*** SUPPLIED ENTRIES
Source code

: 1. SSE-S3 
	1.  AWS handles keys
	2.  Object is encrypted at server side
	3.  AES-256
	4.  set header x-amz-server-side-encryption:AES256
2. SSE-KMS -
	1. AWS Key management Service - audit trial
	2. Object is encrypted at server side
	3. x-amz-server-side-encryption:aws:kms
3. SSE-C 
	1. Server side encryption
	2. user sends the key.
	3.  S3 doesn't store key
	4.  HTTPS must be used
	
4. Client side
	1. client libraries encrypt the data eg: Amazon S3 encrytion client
******
_WHAT IS REQUIRED_
Each record is to be reproduced exactly as it appears.

_EXERCISE SOLUTION_
Source code

: 1. SSE-S3 
	1.  AWS handles keys
	2.  Object is encrypted at server side
	3.  AES-256
	4.  set header x-amz-server-side-encryption:AES256
2. SSE-KMS -
	1. AWS Key management Service - audit trial
	2. Object is encrypted at server side
	3. x-amz-server-side-encryption:aws:kms
3. SSE-C 
	1. Server side encryption
	2. user sends the key.
	3.  S3 doesn't store key
	4.  HTTPS must be used
	
4. Client side
	1. client libraries encrypt the data eg: Amazon S3 encrytion client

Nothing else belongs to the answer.